### What is being asked
Produce a verbatim transcript of the entries below, excluding pictures.

Information provided section start

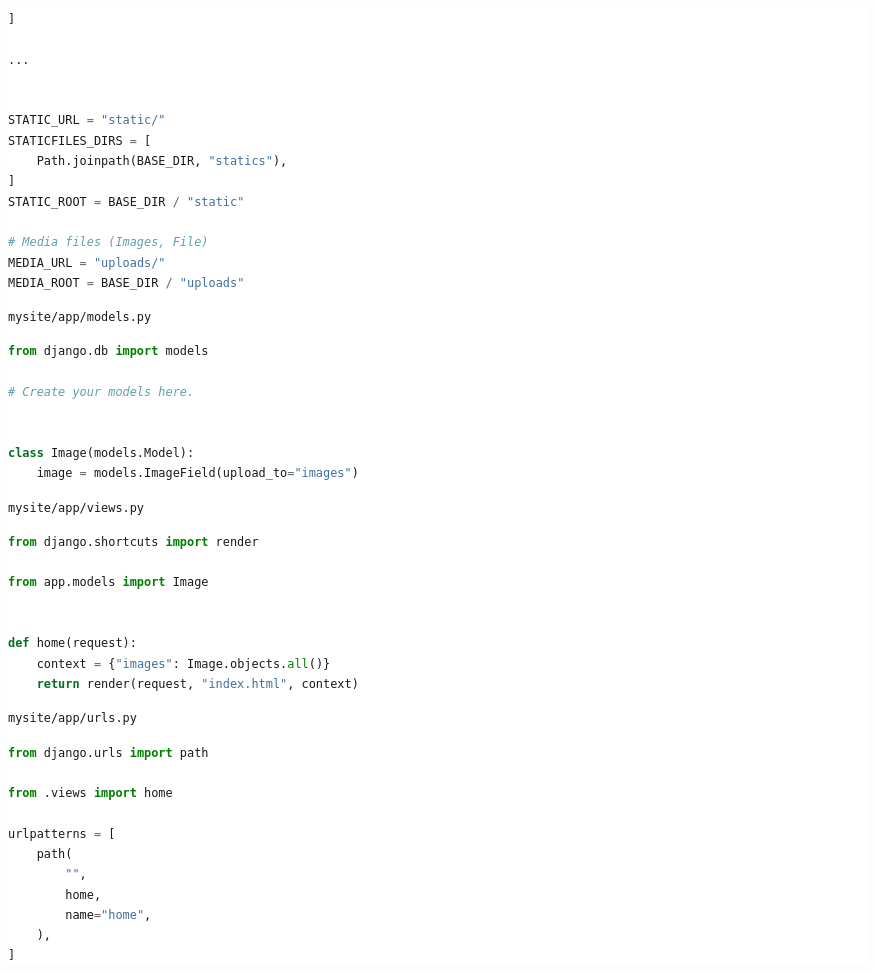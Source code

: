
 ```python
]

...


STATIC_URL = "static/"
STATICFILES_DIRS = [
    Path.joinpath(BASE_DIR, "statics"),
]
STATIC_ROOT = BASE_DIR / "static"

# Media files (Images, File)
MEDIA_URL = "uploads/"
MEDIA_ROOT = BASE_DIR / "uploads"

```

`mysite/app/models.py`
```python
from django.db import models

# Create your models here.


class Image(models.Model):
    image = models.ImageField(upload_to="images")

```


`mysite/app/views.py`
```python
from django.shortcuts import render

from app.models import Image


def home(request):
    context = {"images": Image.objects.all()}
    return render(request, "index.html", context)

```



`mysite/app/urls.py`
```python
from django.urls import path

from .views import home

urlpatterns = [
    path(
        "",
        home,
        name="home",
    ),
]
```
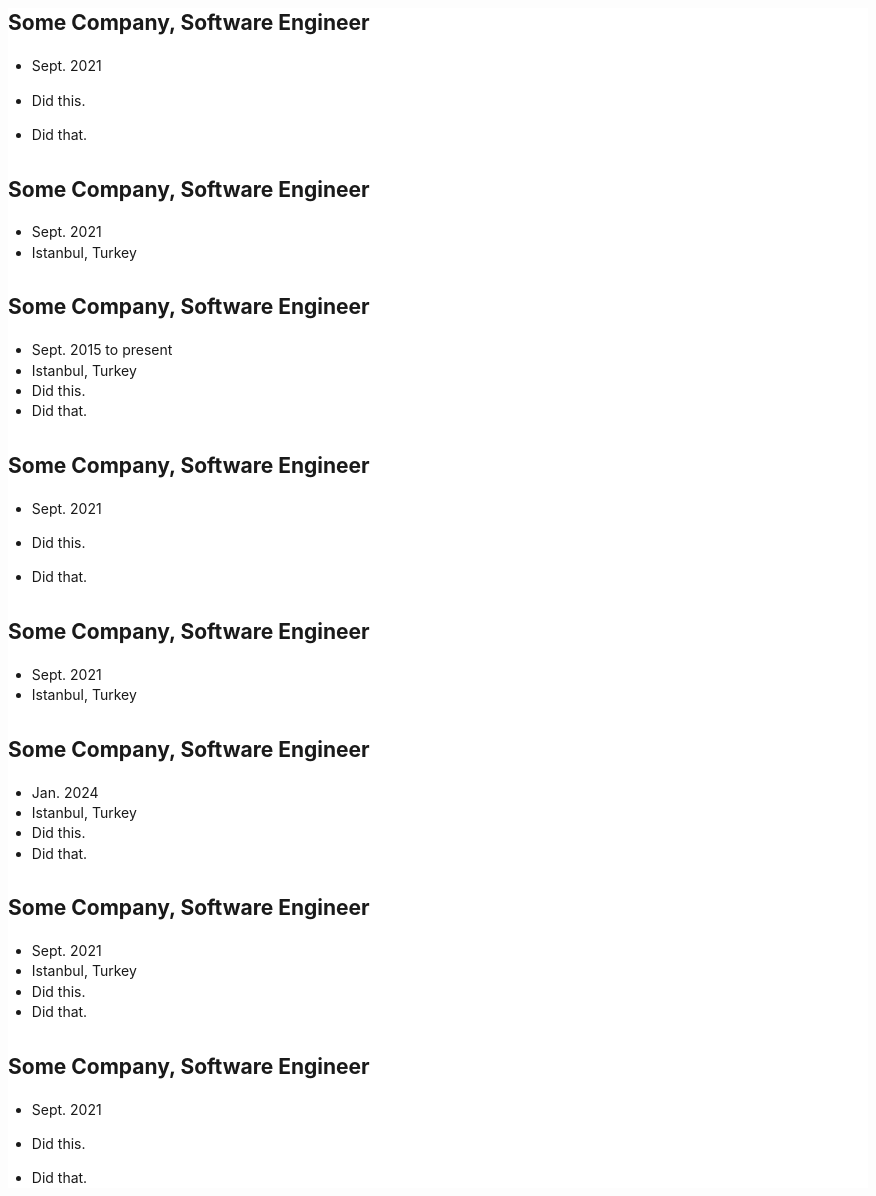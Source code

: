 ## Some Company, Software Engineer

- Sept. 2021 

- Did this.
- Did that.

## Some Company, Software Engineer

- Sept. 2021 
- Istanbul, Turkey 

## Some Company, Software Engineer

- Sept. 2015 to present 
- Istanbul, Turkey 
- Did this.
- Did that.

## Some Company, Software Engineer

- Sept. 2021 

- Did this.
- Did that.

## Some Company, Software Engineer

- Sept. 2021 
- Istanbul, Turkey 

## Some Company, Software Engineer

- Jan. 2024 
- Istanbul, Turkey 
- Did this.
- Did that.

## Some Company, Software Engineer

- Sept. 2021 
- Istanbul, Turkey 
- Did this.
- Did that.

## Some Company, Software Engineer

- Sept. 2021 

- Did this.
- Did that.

Information provided section end

### Response area
Source code

:
 ```python
]

...


STATIC_URL = "static/"
STATICFILES_DIRS = [
    Path.joinpath(BASE_DIR, "statics"),
]
STATIC_ROOT = BASE_DIR / "static"

# Media files (Images, File)
MEDIA_URL = "uploads/"
MEDIA_ROOT = BASE_DIR / "uploads"

```

`mysite/app/models.py`
```python
from django.db import models

# Create your models here.


class Image(models.Model):
    image = models.ImageField(upload_to="images")

```


`mysite/app/views.py`
```python
from django.shortcuts import render

from app.models import Image


def home(request):
    context = {"images": Image.objects.all()}
    return render(request, "index.html", context)

```



`mysite/app/urls.py`
```python
from django.urls import path

from .views import home

urlpatterns = [
    path(
        "",
        home,
        name="home",
    ),
]
```
Source code

: ## Some Company, Software Engineer

- Sept. 2021 

- Did this.
- Did that.

## Some Company, Software Engineer

- Sept. 2021 
- Istanbul, Turkey 

## Some Company, Software Engineer

- Sept. 2015 to present 
- Istanbul, Turkey 
- Did this.
- Did that.

## Some Company, Software Engineer

- Sept. 2021 

- Did this.
- Did that.

## Some Company, Software Engineer

- Sept. 2021 
- Istanbul, Turkey 

## Some Company, Software Engineer

- Jan. 2024 
- Istanbul, Turkey 
- Did this.
- Did that.

## Some Company, Software Engineer

- Sept. 2021 
- Istanbul, Turkey 
- Did this.
- Did that.

## Some Company, Software Engineer

- Sept. 2021 

- Did this.
- Did that.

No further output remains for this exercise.